The report stated that this milestone brought the total funding for African startups in 2024 to nearly $2 billion.

Giving a breakdown of the funding, the report reveals that $122 million (68%) was secured in debt, $55.5 million (31%) in equity, and $2.5 million (1%) in grants.

“Among the standout deals of the month was the International Finance Corporation’s (IFC) $80 million debt backing of Sun King in Nigeria, which alone accounted for 44% of the total funds raised in November,” it said.

“Other notable transactions included Kenya-based internet service provider Mawingu, which secured $15 million in debt and equity to support its expansion across East Africa.

“Additionally, Ivorian fintech company Djamo raised $13 million in a Series B round, marking the seventh Series B deal of 2024, compared to 14 during the previous year.

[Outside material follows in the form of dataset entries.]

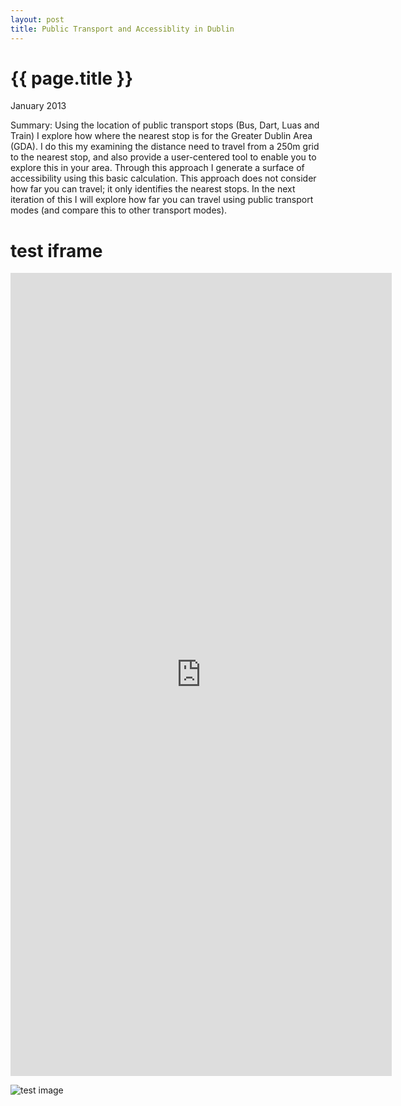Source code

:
 ```yaml
---
layout: post
title: Public Transport and Accessiblity in Dublin
---
```


{{ page.title }}
================

<p class="meta">January 2013</p>

Summary: Using the location of public transport stops (Bus, Dart, Luas and Train) I explore how where the nearest stop is for the Greater Dublin Area (GDA). I do this my examining the distance need to travel from a 250m grid to the nearest stop, and also provide a user-centered tool to enable you to explore this in your area. Through this approach I generate a surface of accessibility using this basic calculation. This approach does not consider how far you can travel; it only identifies the nearest stops. In the next iteration of this I will explore how far you can travel using public transport modes (and compare this to other transport modes).


# test iframe #
<iframe src="http://crime.mappingdemocracy.ie/1"style="width:610px;height:1285px;" frameborder="0" ></iframe>

![test image](http://zooooooooooooooot.com/beastifier/ecce_homo.png)

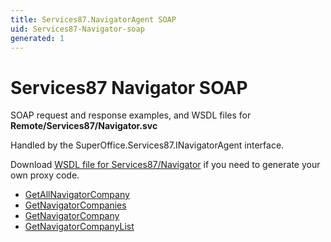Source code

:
 ```yaml
---
title: Services87.NavigatorAgent SOAP
uid: Services87-Navigator-soap
generated: 1
---
```


# Services87 Navigator SOAP

SOAP request and response examples, and WSDL files for **Remote/Services87/Navigator.svc**

Handled by the <see cref="T:SuperOffice.Services87.INavigatorAgent">SuperOffice.Services87.INavigatorAgent</see> interface.



Download [WSDL file for Services87/Navigator](../Services87-Navigator.md) if you need to generate your own proxy code.

* [GetAllNavigatorCompany](GetAllNavigatorCompany.md)
* [GetNavigatorCompanies](GetNavigatorCompanies.md)
* [GetNavigatorCompany](GetNavigatorCompany.md)
* [GetNavigatorCompanyList](GetNavigatorCompanyList.md)

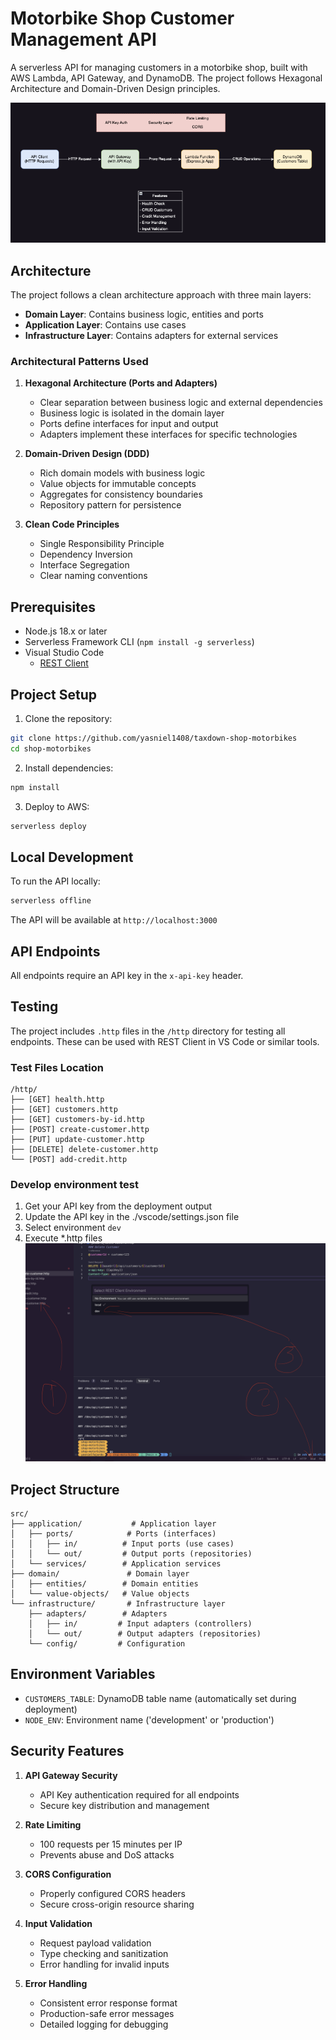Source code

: # Motorbike Shop Customer Management API

A serverless API for managing customers in a motorbike shop, built with AWS Lambda, API Gateway, and DynamoDB. The project follows Hexagonal Architecture and Domain-Driven Design principles.

![Architecture](./doc/serverless-architecture.png)

## Architecture

The project follows a clean architecture approach with three main layers:

- **Domain Layer**: Contains business logic, entities and ports
- **Application Layer**: Contains use cases
- **Infrastructure Layer**: Contains adapters for external services

### Architectural Patterns Used

1. **Hexagonal Architecture (Ports and Adapters)**
   - Clear separation between business logic and external dependencies
   - Business logic is isolated in the domain layer
   - Ports define interfaces for input and output
   - Adapters implement these interfaces for specific technologies

2. **Domain-Driven Design (DDD)**
   - Rich domain models with business logic
   - Value objects for immutable concepts
   - Aggregates for consistency boundaries
   - Repository pattern for persistence

3. **Clean Code Principles**
   - Single Responsibility Principle
   - Dependency Inversion
   - Interface Segregation
   - Clear naming conventions

## Prerequisites

- Node.js 18.x or later
- Serverless Framework CLI (`npm install -g serverless`)
- Visual Studio Code
    - [REST Client](https://marketplace.visualstudio.com/items?itemName=humao.rest-client)

## Project Setup

1. Clone the repository:
```bash
git clone https://github.com/yasniel1408/taxdown-shop-motorbikes
cd shop-motorbikes
```

2. Install dependencies:
```bash
npm install
```

3. Deploy to AWS:
```bash
serverless deploy
```

## Local Development

To run the API locally:

```bash
serverless offline
```

The API will be available at `http://localhost:3000`

## API Endpoints

All endpoints require an API key in the `x-api-key` header.


## Testing

The project includes `.http` files in the `/http` directory for testing all endpoints. These can be used with REST Client in VS Code or similar tools.

### Test Files Location
```
/http/
├── [GET] health.http
├── [GET] customers.http
├── [GET] customers-by-id.http
├── [POST] create-customer.http
├── [PUT] update-customer.http
├── [DELETE] delete-customer.http
└── [POST] add-credit.http
```

### Develop environment test

1. Get your API key from the deployment output
2. Update the API key in the ./vscode/settings.json file
3. Select environment `dev`
4. Execute *.http files
![Steps](./doc/image-test.png)


## Project Structure

```
src/
├── application/           # Application layer
│   ├── ports/            # Ports (interfaces)
│   │   ├── in/          # Input ports (use cases)
│   │   └── out/         # Output ports (repositories)
│   └── services/        # Application services
├── domain/               # Domain layer
│   ├── entities/        # Domain entities
│   └── value-objects/   # Value objects
└── infrastructure/       # Infrastructure layer
    ├── adapters/        # Adapters
    │   ├── in/         # Input adapters (controllers)
    │   └── out/        # Output adapters (repositories)
    └── config/         # Configuration
```

## Environment Variables

- `CUSTOMERS_TABLE`: DynamoDB table name (automatically set during deployment)
- `NODE_ENV`: Environment name ('development' or 'production')

## Security Features

1. **API Gateway Security**
   - API Key authentication required for all endpoints
   - Secure key distribution and management

2. **Rate Limiting**
   - 100 requests per 15 minutes per IP
   - Prevents abuse and DoS attacks

3. **CORS Configuration**
   - Properly configured CORS headers
   - Secure cross-origin resource sharing

4. **Input Validation**
   - Request payload validation
   - Type checking and sanitization
   - Error handling for invalid inputs

5. **Error Handling**
   - Consistent error response format
   - Production-safe error messages
   - Detailed logging for debugging
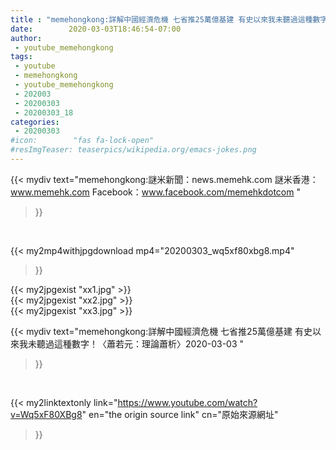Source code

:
 ```yaml
---
title : "memehongkong:詳解中國經濟危機 七省推25萬億基建 有史以來我未聽過這種數字！〈蕭若元：理論蕭析〉2020-03-03 "
date:        2020-03-03T18:46:54-07:00
author:
 - youtube_memehongkong
tags:
 - youtube
 - memehongkong
 - youtube_memehongkong
 - 202003
 - 20200303
 - 20200303_18
categories:
 - 20200303
#icon:        "fas fa-lock-open"
#resImgTeaser: teaserpics/wikipedia.org/emacs-jokes.png
---
```


{{< mydiv text="memehongkong:謎米新聞：news.memehk.com 謎米香港： www.memehk.com Facebook：www.facebook.com/memehkdotcom "
>}}
<br>


{{< my2mp4withjpgdownload mp4="20200303_wq5xf80xbg8.mp4"
>}}

{{< my2jpgexist "xx1.jpg" >}}<br>
{{< my2jpgexist "xx2.jpg" >}}<br>
{{< my2jpgexist "xx3.jpg" >}}<br>



{{< mydiv text="memehongkong:詳解中國經濟危機 七省推25萬億基建 有史以來我未聽過這種數字！〈蕭若元：理論蕭析〉2020-03-03 "
>}}
<br>

{{< my2linktextonly link="https://www.youtube.com/watch?v=Wq5xF80XBg8"
en="the origin source link" cn="原始來源網址"
>}}


<br>


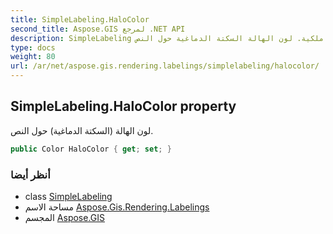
 ```yaml
---
title: SimpleLabeling.HaloColor
second_title: Aspose.GIS لمرجع .NET API
description: SimpleLabeling ملكية. لون الهالة السكتة الدماغية حول النص.
type: docs
weight: 80
url: /ar/net/aspose.gis.rendering.labelings/simplelabeling/halocolor/
---
```

## SimpleLabeling.HaloColor property

لون الهالة (السكتة الدماغية) حول النص.

```csharp
public Color HaloColor { get; set; }
```

### أنظر أيضا

* class [SimpleLabeling](../)
* مساحة الاسم [Aspose.Gis.Rendering.Labelings](../../simplelabeling/)
* المجسم [Aspose.GIS](../../../)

“Together, these four major deals represented two-thirds of the total funding for November. Furthermore, startups in Kenya and Nigeria dominated the funding landscape, attracting 76% of the funds raised during the month.

“In November, notable exits in the African startup ecosystem included the acquisition of Egyptian construction tech company Elmawkaa by Saudi prop-tech firm Ayen, as well as the merger of energy-focused companies SteamaCo and Shyft Power Solutions.

“So far in 2024, African startups have collectively raised $1.86 billion, excluding exit transactions. This funding is broken down into equity ($1.2 billion, representing 64%), debt ($635 million, or 34%), and grants ($33 million, making up 2%). While there is optimism about surpassing the $2 billion mark by the end of the year, it is expected that the total will fall short of the $2.9 billion raised in 2023.”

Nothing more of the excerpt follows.